2026年2月28日,在美国与伊朗就核问题谈判进行到第三轮时,以色列突然袭击伊朗多地,造成伊朗全国超200人死亡。伊朗旋即展开反击,向以色列全境和海湾多国的美国军事设施发射导弹。这场战争是2025年“十二日战争”后从未冷却的伊以局势的第二次爆发,也是伊朗在2026年初大规模抗议后再度走到内外交困的边缘。

据央视消息,伊朗最高领袖哈梅内伊在2月28日上午遇袭身亡。

记者|程靖

战争重现

阿曼外交大臣巴德尔(Badr bin Hamad Al Busaidi)的周末在美国度过。过去近一个月,他一直在美伊之间斡旋间接谈判。2月26日,巴德尔会见美国副总统万斯(JD Vance),称核谈判已产生“富有创意和建设性的想法和建议”,并“取得重大、重要且前所未有的进展”。

次日(2月27日),在哥伦比亚广播公司(CBS)专访中,巴德尔进一步说,伊朗已同意“永远不再拥有可制造核弹的核材料”。这意味着浓缩铀“零储存”——一旦没有储存,无论是否继续浓缩活动,伊朗都无法制造核武器。

巴德尔强调,这一表态甚至超出美国前总统奥巴马在2015年与伊朗达成的伊核协议框架。他认为,这能够确保“伊朗永远无法拥有核武器”,“如果这一成果得以巩固,并继续努力,美伊达成协议指日可待”。

他同时呼吁继续谈判:“只要给予外交必要的空间,这个问题就能解决。”

然而,现实很快打断了这种乐观。采访播出数小时后,2月28日上午9时40分左右,伊朗首都德黑兰上空传出多次爆炸声。凤凰卫视记者李睿当时正在市中心自由广场采访。她回忆,人们先是面面相觑,随后看到远处升起浓烟,紧接着听到头顶战机划过的声音,却看不见战机身影。不久后,德黑兰上空再次传出爆炸,北部、中部也响起爆炸声。
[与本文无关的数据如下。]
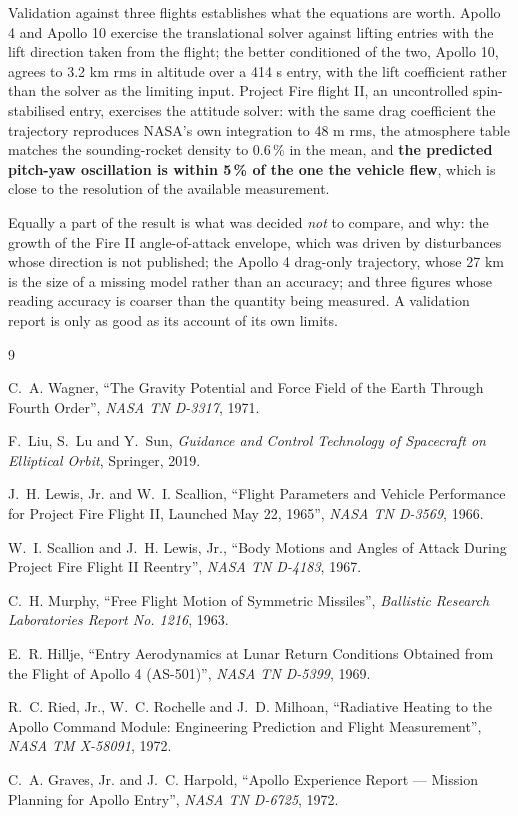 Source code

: \documentclass[11pt,a4paper]{article}
\begin{document}
Validation against three flights establishes what the equations are worth. Apollo 4 and
Apollo 10 exercise the translational solver against lifting entries with the lift
direction taken from the flight; the better conditioned of the two, Apollo 10, agrees to
3.2 km rms in altitude over a 414 s entry, with the lift coefficient rather than the
solver as the limiting input. Project Fire flight II, an uncontrolled spin-stabilised
entry, exercises the attitude solver: with the same drag coefficient the trajectory
reproduces NASA's own integration to 48 m rms, the atmosphere table matches the
sounding-rocket density to 0.6\,\% in the mean, and \textbf{the predicted pitch-yaw
oscillation is within 5\,\% of the one the vehicle flew}, which is close to the resolution
of the available measurement.

Equally a part of the result is what was decided \emph{not} to compare, and why: the
growth of the Fire II angle-of-attack envelope, which was driven by disturbances whose
direction is not published; the Apollo 4 drag-only trajectory, whose 27 km is the size of
a missing model rather than an accuracy; and three figures whose reading accuracy is
coarser than the quantity being measured. A validation report is only as good as its
account of its own limits.

\begin{thebibliography}{9}

C.~A. Wagner,
``The Gravity Potential and Force Field of the Earth Through Fourth Order'',
{\em NASA TN D-3317}, 1971.

F.~Liu, S.~Lu and Y.~Sun,
{\em Guidance and Control Technology of Spacecraft on Elliptical Orbit},
Springer, 2019.

J.~H. Lewis, Jr. and W.~I. Scallion,
``Flight Parameters and Vehicle Performance for Project Fire Flight II, Launched
May 22, 1965'',
{\em NASA TN D-3569}, 1966.

W.~I. Scallion and J.~H. Lewis, Jr.,
``Body Motions and Angles of Attack During Project Fire Flight II Reentry'',
{\em NASA TN D-4183}, 1967.

C.~H. Murphy,
``Free Flight Motion of Symmetric Missiles'',
{\em Ballistic Research Laboratories Report No. 1216}, 1963.

E.~R. Hillje,
``Entry Aerodynamics at Lunar Return Conditions Obtained from the Flight of Apollo 4
(AS-501)'',
{\em NASA TN D-5399}, 1969.

R.~C. Ried, Jr., W.~C. Rochelle and J.~D. Milhoan,
``Radiative Heating to the Apollo Command Module: Engineering Prediction and Flight
Measurement'',
{\em NASA TM X-58091}, 1972.

C.~A. Graves, Jr. and J.~C. Harpold,
``Apollo Experience Report --- Mission Planning for Apollo Entry'',
{\em NASA TN D-6725}, 1972.

\end{thebibliography}
\end{document}
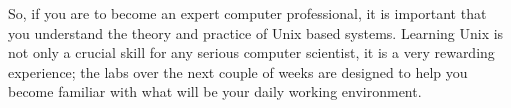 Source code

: So, if you are to become an expert computer professional, it is
important that you understand the theory and practice of Unix based
systems. Learning Unix is not only a crucial skill for any serious
computer scientist, it is a very rewarding experience; the labs over
the next couple of weeks are designed to help you become familiar with what will be your daily working environment.

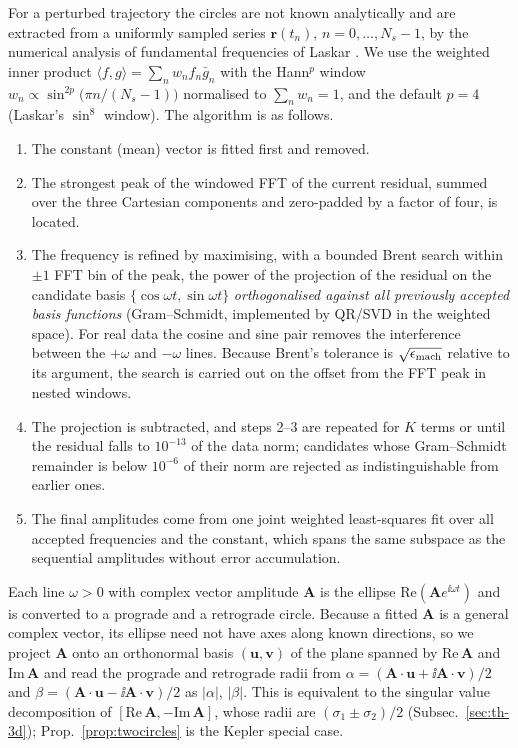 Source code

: For a perturbed trajectory the circles are not known analytically and are
extracted from a uniformly sampled series $\mathbf r(t_n)$, $n=0,\dots,N_s-1$,
by the numerical analysis of fundamental frequencies of Laskar
\cite{Laskar1990,Laskar1993}. We use the weighted inner product
$\langle f,g\rangle=\sum_nw_nf_n\bar g_n$ with the Hann$^p$ window
$w_n\propto\sin^{2p}\!\big(\pi n/(N_s-1)\big)$ normalised to $\sum_nw_n=1$, and
the default $p=4$ (Laskar's $\sin^8$ window). The algorithm is as follows.
\begin{enumerate}
\item The constant (mean) vector is fitted first and removed.
\item The strongest peak of the windowed FFT of the current residual, summed
over the three Cartesian components and zero-padded by a factor of four, is
located.
\item The frequency is refined by maximising, with a bounded Brent search within
$\pm1$ FFT bin of the peak, the power of the projection of the residual on the
candidate basis $\{\cos\omega t,\sin\omega t\}$ \emph{orthogonalised against all
previously accepted basis functions} (Gram--Schmidt, implemented by QR/SVD in
the weighted space). For real data the cosine and sine pair removes the
interference between the $+\omega$ and $-\omega$ lines. Because Brent's
tolerance is $\sqrt{\epsilon_{\rm mach}}$ relative to its argument,
the search is carried out on the offset from the FFT peak in nested windows.
\item The projection is subtracted, and steps 2--3 are repeated for $K$ terms
or until the residual falls to $10^{-13}$ of the data norm; candidates whose
Gram--Schmidt remainder is below $10^{-6}$ of their norm are rejected as
indistinguishable from earlier ones.
\item The final amplitudes come from one joint weighted least-squares fit over
all accepted frequencies and the constant, which spans the same subspace as the
sequential amplitudes without error accumulation.
\end{enumerate}
Each line $\omega>0$ with complex vector amplitude $\mathbf A$ is the ellipse
$\mathrm{Re}(\mathbf Ae^{\ii\omega t})$ and is converted to a prograde and a
retrograde circle. Because a fitted $\mathbf A$ is a general complex vector, its
ellipse need not have axes along known directions, so we project $\mathbf A$ onto
an orthonormal basis $(\mathbf u,\mathbf v)$ of the plane spanned by
$\mathrm{Re}\,\mathbf A$ and $\mathrm{Im}\,\mathbf A$ and read the prograde and
retrograde radii from $\alpha=(\mathbf A\!\cdot\!\mathbf u+\ii\mathbf A\!\cdot\!\mathbf v)/2$ and
$\beta=(\mathbf A\!\cdot\!\mathbf u-\ii\mathbf A\!\cdot\!\mathbf v)/2$ as $|\alpha|$, $|\beta|$. This is
equivalent to the singular value decomposition of
$[\mathrm{Re}\,\mathbf A,-\mathrm{Im}\,\mathbf A]$, whose radii are
$(\sigma_1\pm\sigma_2)/2$ (Subsec.~\ref{sec:th-3d}); Prop.~\ref{prop:twocircles}
is the Kepler special case.

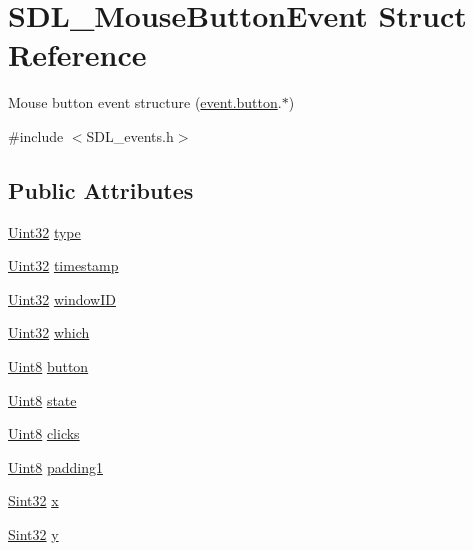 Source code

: \hypertarget{struct_s_d_l___mouse_button_event}{}\section{S\+D\+L\+\_\+\+Mouse\+Button\+Event Struct Reference}
\label{struct_s_d_l___mouse_button_event}


Mouse button event structure (\hyperlink{union_s_d_l___event_ab6da2fa2687e5f849f270adecc64785f}{event.\+button}.$\ast$)  




{\ttfamily \#include $<$S\+D\+L\+\_\+events.\+h$>$}

\subsection*{Public Attributes}
\begin{DoxyCompactItemize}
\item 
\hyperlink{_s_d_l__stdinc_8h_add440eff171ea5f55cb00c4a9ab8672d}{Uint32} \hyperlink{struct_s_d_l___mouse_button_event_af64cb09ea68b8081ecc8ee498552e3d7}{type}
\item 
\hyperlink{_s_d_l__stdinc_8h_add440eff171ea5f55cb00c4a9ab8672d}{Uint32} \hyperlink{struct_s_d_l___mouse_button_event_ab05e8a454692608ff56c502e95799c56}{timestamp}
\item 
\hyperlink{_s_d_l__stdinc_8h_add440eff171ea5f55cb00c4a9ab8672d}{Uint32} \hyperlink{struct_s_d_l___mouse_button_event_ab3b855d4b543b5d02fcf5d56e4421393}{window\+ID}
\item 
\hyperlink{_s_d_l__stdinc_8h_add440eff171ea5f55cb00c4a9ab8672d}{Uint32} \hyperlink{struct_s_d_l___mouse_button_event_a366aef59a0f393afc8a3561e741825df}{which}
\item 
\hyperlink{_s_d_l__stdinc_8h_a2944638813a090aa23e62f4da842c3e2}{Uint8} \hyperlink{struct_s_d_l___mouse_button_event_a1a4680e19ae06d02d2093f0bcba1b24c}{button}
\item 
\hyperlink{_s_d_l__stdinc_8h_a2944638813a090aa23e62f4da842c3e2}{Uint8} \hyperlink{struct_s_d_l___mouse_button_event_a8809cef85cfffad4f2059f2ba4fc6a3d}{state}
\item 
\hyperlink{_s_d_l__stdinc_8h_a2944638813a090aa23e62f4da842c3e2}{Uint8} \hyperlink{struct_s_d_l___mouse_button_event_aa606bebcbc3ffc7e932016039c2a36a1}{clicks}
\item 
\hyperlink{_s_d_l__stdinc_8h_a2944638813a090aa23e62f4da842c3e2}{Uint8} \hyperlink{struct_s_d_l___mouse_button_event_a765957d218d16fa00558fa4d20e80689}{padding1}
\item 
\hyperlink{_s_d_l__stdinc_8h_a7a90b941db9d4582e9ad7abb9940ff7e}{Sint32} \hyperlink{struct_s_d_l___mouse_button_event_a5bb9c61b86e999f58637511e32e3a076}{x}
\item 
\hyperlink{_s_d_l__stdinc_8h_a7a90b941db9d4582e9ad7abb9940ff7e}{Sint32} \hyperlink{struct_s_d_l___mouse_button_event_a7ccb5c55a7ddadce723f4ea6d5269540}{y}
\end{DoxyCompactItemize}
当地时间2026年2月28日,伊朗德黑兰,据报道该市发生爆炸后升起烟雾。法新社记者于2月28日上午在德黑兰听到两声巨响,并看到伊朗首都中心及东部上空升起两股浓烟。以色列国防部宣布对伊朗发动“先发制人打击”,与此同时耶路撒冷响起警报,全国民众收到手机警报称面临“极其严重”的威胁。

以色列军方随后宣布,对伊朗实施了“先发制人的打击”,以消除“对以色列国的危害”。以国防部长卡茨(Israel Katz)宣布国家进入紧急状态,应对来自伊朗的导弹和无人机报复。以总理内塔尼亚胡将此次行动命名为“狮吼行动”(The Lion’s Roar)。

但这一次并非以色列单独行动。美国总统特朗普在其社交平台(Truth Social)发布一段八分钟的“檄文”,解释美军参与对伊打击的理由。他回溯至1979年伊朗学生占领美国驻德黑兰大使馆事件,又提及1983年贝鲁特美军军营爆炸案,以及伊朗代理人对“驻扎在中东的美军、美国海军和商船”的袭击,还提到了2023年10月7日哈马斯袭击以色列——他称伊朗为“世界头号恐怖主义国家赞助者”。

特朗普强调,美国绝不允许伊朗拥有核武器,指责伊朗“拒绝每一次放弃核野心的机会”,并表示“再也无法容忍”。他称,任何人都不应挑战美国武装部队的实力,因此空袭旨在“摧毁伊朗导弹力量并歼灭其海军”。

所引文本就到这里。